It is evident that Spain was on Teddy Roosevelt's near horizon. In addition to possessions so close to the United States, it was a European country with extensive colonial territories in Asian waters where America was already asserting itself in a near collision with Germany over control of Samoa (1889). The Secretary was particularly judicious in selecting a new commander for the U.S. Pacific Squadron.  He chose George Dewey, a man who would not shy from action, and a highly competent strategist. In short, he must have seen Dewey as a kindred combative spirit.

Roosevelt gave notice to his boss that in the event of war he would resign and actively join the war effort. He had been commissioned as a first Lieutenant in the New York National Guard in 1882 and ultimately resigned as a captain in 1886

Secretary Long referring to Roosevelt:

"He bores me with his plans of naval and military movements, and the necessity of having some scheme of attack arranged for instant execution in the case of emergency".

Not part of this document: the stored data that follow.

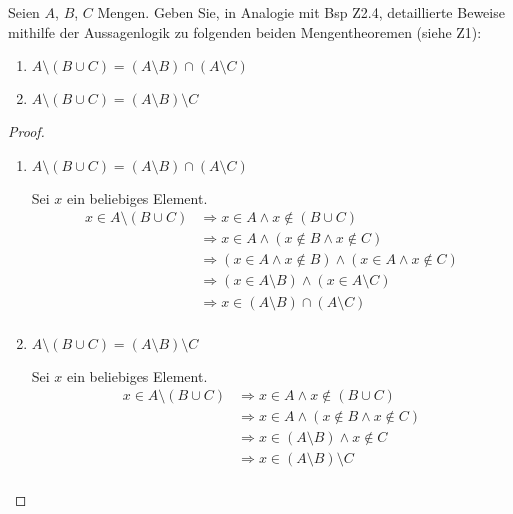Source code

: \documentclass{../problemset}
\author{Michael van Straten}
\begin{document}
\maketitle

\begin{problem}
Seien $A$, $B$, $C$ Mengen. Geben Sie, in Analogie mit Bsp Z2.4, detaillierte Beweise mithilfe der Aussagenlogik zu folgenden beiden Mengentheoremen (siehe Z1):
\begin{enumerate}
	\item $A \setminus (B \cup C) = (A \setminus B) \cap (A \setminus C)$
	\item $A \setminus (B \cup C) = (A \setminus B) \setminus C$
\end{enumerate}
\begin{proof}
	$ $
	\begin{enumerate}
		\item $A \setminus (B \cup C) = (A \setminus B) \cap (A \setminus C)$

		      Sei $x$ ein beliebiges Element.
		      \begin{align*}
			      x \in A \setminus (B \cup C) & \Longrightarrow x \in A \land x \not \in (B \cup C)                             \\
			                                   & \Longrightarrow x \in A \land (x \not \in B \land x \not \in C)                 \\
			                                   & \Longrightarrow (x \in A \land x \not \in B) \land (x \in A \land x \not \in C) \\
			                                   & \Longrightarrow (x \in A \setminus B) \land (x \in A \setminus C)               \\
			                                   & \Longrightarrow x \in (A \setminus B) \cap (A \setminus C) \tag{\checkmark}     \\
		      \end{align*}

		\item $A \setminus (B \cup C) = (A \setminus B) \setminus C$

		      Sei $x$ ein beliebiges Element.
		      \begin{align*}
			      x \in A \setminus (B \cup C) & \Longrightarrow x \in A \land x \not\in (B \cup C)                 \\
			                                   & \Longrightarrow x \in A \land (x \not\in B \land x \not\in C)      \\
			                                   & \Longrightarrow x \in (A \setminus B) \land x \not\in C            \\
			                                   & \Longrightarrow x \in (A \setminus B) \setminus C \tag{\checkmark} \\
		      \end{align*}
	\end{enumerate}
\end{proof}
\end{problem}
\end{document}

Despite this criticism, he also privately expressed that he was satisfied with the performance of his Assistant Secretary. They merely had differences about the Roosevelt expansionist views. Those views were starting to get favorable publicity in the press. A fact that pleased Roosevelt. After all, he was a politician that always looked for the next step up on the ladder.

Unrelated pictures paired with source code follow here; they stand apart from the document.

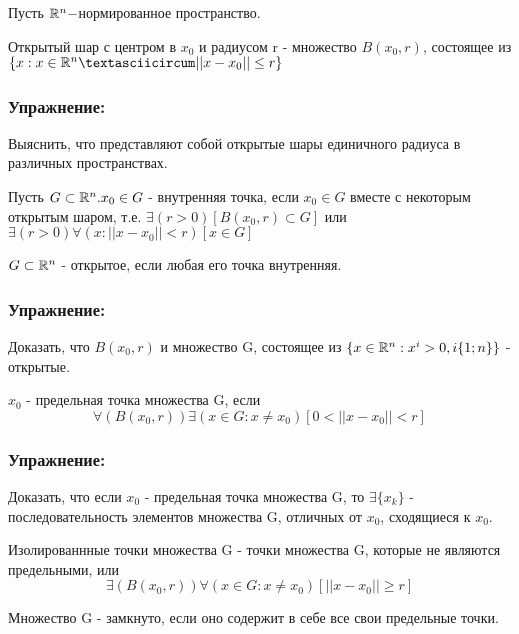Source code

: Пусть $\mathbb{R}^n - $нормированное пространство.
\begin{opred}
Открытый шар с центром в $x_0$ и радиусом r - множество $B(x_0,r)$, состоящее из $\{x:x\in\R^n \textasciicircum ||x-x_0||\le r\}$
\end{opred}
\subsubsection{Упражнение:}
Выяснить, что представляют собой открытые шары единичного радиуса в различных пространствах.

\begin{opred}
Пусть $G\subset\mathbb{R}^n. x_0\in G$ - внутренняя точка, если $x_0\in G$ вместе с некоторым открытым шаром, т.е. $\exists(r>0)[B(x_0,r)\subset G]$ или
\\
$\exists(r>0)\forall(x:||x-x_0||<r)[x\in G]$
\end{opred}

\begin{opred}
$G\subset\mathbb{R}^n$ - открытое, если любая его точка внутренняя.
\end{opred}

\subsubsection{Упражнение:}
Доказать, что $B(x_0,r)$ и множество G, состоящее из $\{x\in\mathbb{R}^n:x^i>0,i\{1;n\}\}$ - открытые.

\begin{opred}
$x_0$ - предельная точка множества G, если 
$$
\forall(B(x_0,r))\exists(x\in G: x\ne x_0)[0<||x-x_0||<r]
$$
\end{opred}

\subsubsection{Упражнение:}
Доказать, что если $x_0$ - предельная точка множества G, то $\exists\{x_k\}$ - последовательность элементов множества G, отличных от $x_0$, сходящиеся к $x_0$.

\begin{opred}
Изолированнные точки множества G - точки множества G, которые не являются предельными, или 
$$
\exists(B(x_0,r))\forall(x\in G: x\ne x_0)[||x-x_0||\ge r]
$$
\end{opred}

\begin{opred}
Множество G - замкнуто, если оно содержит в себе все свои предельные точки.
\end{opred}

Senator Mark Hannah on Roosevelt: " --if Roosevelt had been put in the State Department, we'd be fighting half the world".

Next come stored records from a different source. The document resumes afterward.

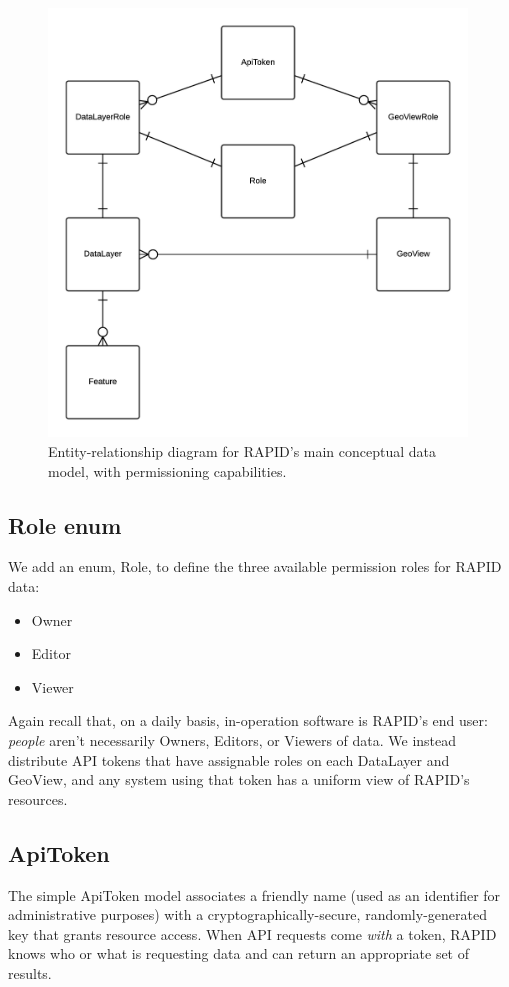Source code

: \begin{figure}[h]
    \centering
    \includegraphics[width=0.99\textwidth]{figures/er.png}
    \caption{Entity-relationship diagram for RAPID's main conceptual data model, with permissioning capabilities.}
    \label{fig:er}
\end{figure}

\subsection{Role enum}
We add an enum, Role, to define the three available permission roles for RAPID data:
\begin{itemize}

  \item Owner
  \item Editor 
  \item Viewer
  \end{itemize}

Again recall that, on a daily basis, in-operation software is RAPID's end user: \textit{people} aren't necessarily Owners, Editors, or Viewers of data. We instead distribute API tokens that have assignable roles on each DataLayer and GeoView, and any system using that token has a uniform view of RAPID's resources.

\subsection{ApiToken}
The simple ApiToken model associates a friendly name (used as an identifier for administrative purposes) with a cryptographically-secure, randomly-generated key that grants resource access. When API requests come \textit{with} a token, RAPID knows who or what is requesting data and can return an appropriate set of results.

Roosevelt was suspicious of German intentions in the western hemisphere. He believed that they coveted colonies in Central and South America. As a fervent supporter of the Monroe Doctrine, he objected to their military presence in an American sphere of influence. He also saw Spain's presence in Cuba as a violation of the spirit of the Doctrine. His belief was obviously shared with Captain Sigsbee of the Maine and Admiral Dewey when they both took particular notice of  the German naval presence in Havana Harbor and Manila Bay.

Japan did not escape the Roosevelt view. When it was obvious that the United States would annex Hawaii (January 1899), Japan complained that it was a threat to the large Japanese population that emigrated there.  In typical Roosevelt bluntness he responded:

"The United States is not in the position which requires her to ask Japan, or any other foreign power, what territory it shall or shall not acquire".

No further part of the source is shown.